-------- Data for this exercise --------

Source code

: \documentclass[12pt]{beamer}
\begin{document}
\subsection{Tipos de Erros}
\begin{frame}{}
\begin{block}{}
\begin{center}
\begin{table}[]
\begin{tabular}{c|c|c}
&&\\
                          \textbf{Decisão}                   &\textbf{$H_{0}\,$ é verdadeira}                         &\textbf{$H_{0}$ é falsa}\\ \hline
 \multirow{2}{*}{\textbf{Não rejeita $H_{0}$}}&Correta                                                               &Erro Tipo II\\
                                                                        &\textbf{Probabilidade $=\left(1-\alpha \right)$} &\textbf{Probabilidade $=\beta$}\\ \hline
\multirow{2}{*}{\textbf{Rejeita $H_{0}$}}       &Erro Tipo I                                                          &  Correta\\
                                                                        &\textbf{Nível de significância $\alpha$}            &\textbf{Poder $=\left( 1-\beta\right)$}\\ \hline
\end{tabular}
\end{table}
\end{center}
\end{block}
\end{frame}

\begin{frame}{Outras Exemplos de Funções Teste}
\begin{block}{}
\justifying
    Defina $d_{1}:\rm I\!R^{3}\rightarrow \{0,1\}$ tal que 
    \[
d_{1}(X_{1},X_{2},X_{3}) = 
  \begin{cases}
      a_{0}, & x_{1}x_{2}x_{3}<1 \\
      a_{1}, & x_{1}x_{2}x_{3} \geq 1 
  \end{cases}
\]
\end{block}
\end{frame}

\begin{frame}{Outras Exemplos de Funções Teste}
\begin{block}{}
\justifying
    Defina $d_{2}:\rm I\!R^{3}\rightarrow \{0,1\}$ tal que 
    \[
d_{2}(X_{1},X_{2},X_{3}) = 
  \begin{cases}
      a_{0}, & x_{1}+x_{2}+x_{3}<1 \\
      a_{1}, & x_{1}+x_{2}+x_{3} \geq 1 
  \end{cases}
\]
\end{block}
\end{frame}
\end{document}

--------
-------- Data for this exercise --------

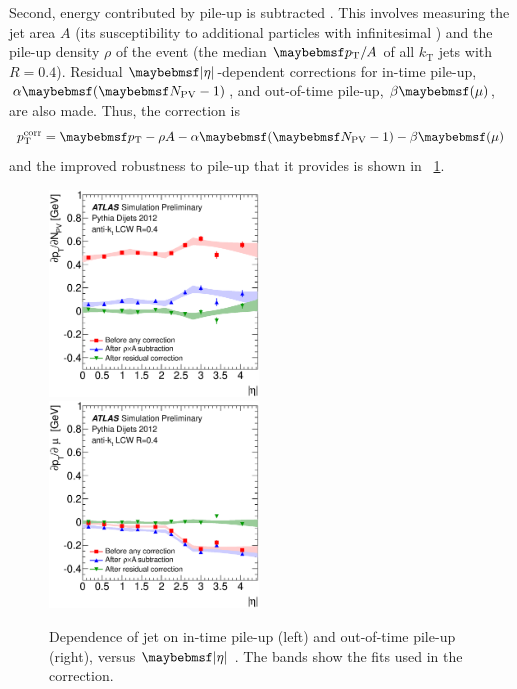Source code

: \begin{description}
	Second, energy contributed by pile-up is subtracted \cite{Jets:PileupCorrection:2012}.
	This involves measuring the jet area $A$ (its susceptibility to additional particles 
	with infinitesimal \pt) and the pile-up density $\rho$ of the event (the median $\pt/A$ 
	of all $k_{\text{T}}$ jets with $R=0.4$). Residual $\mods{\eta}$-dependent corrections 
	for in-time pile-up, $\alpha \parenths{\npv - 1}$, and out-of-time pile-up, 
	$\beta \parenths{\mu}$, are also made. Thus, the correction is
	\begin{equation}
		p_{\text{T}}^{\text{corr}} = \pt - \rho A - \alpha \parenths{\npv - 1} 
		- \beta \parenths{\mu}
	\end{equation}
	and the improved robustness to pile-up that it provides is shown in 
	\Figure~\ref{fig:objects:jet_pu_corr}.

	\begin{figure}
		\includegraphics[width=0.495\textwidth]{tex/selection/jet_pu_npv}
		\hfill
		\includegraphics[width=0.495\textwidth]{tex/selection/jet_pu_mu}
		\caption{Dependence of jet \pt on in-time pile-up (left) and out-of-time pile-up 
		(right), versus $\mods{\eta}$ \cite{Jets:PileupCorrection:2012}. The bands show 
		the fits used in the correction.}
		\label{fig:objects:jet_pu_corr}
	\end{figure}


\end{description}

--------

For this exercise, gather every line of the data that contains the word "left".

**Answer for the task**
                                                                        &\textbf{Probabilidade $=\left(1-\alpha \right)$} &\textbf{Probabilidade $=\beta$}\\ \hline
                                                                        &\textbf{Nível de significância $\alpha$}            &\textbf{Poder $=\left( 1-\beta\right)$}\\ \hline
		\caption{Dependence of jet \pt on in-time pile-up (left) and out-of-time pile-up 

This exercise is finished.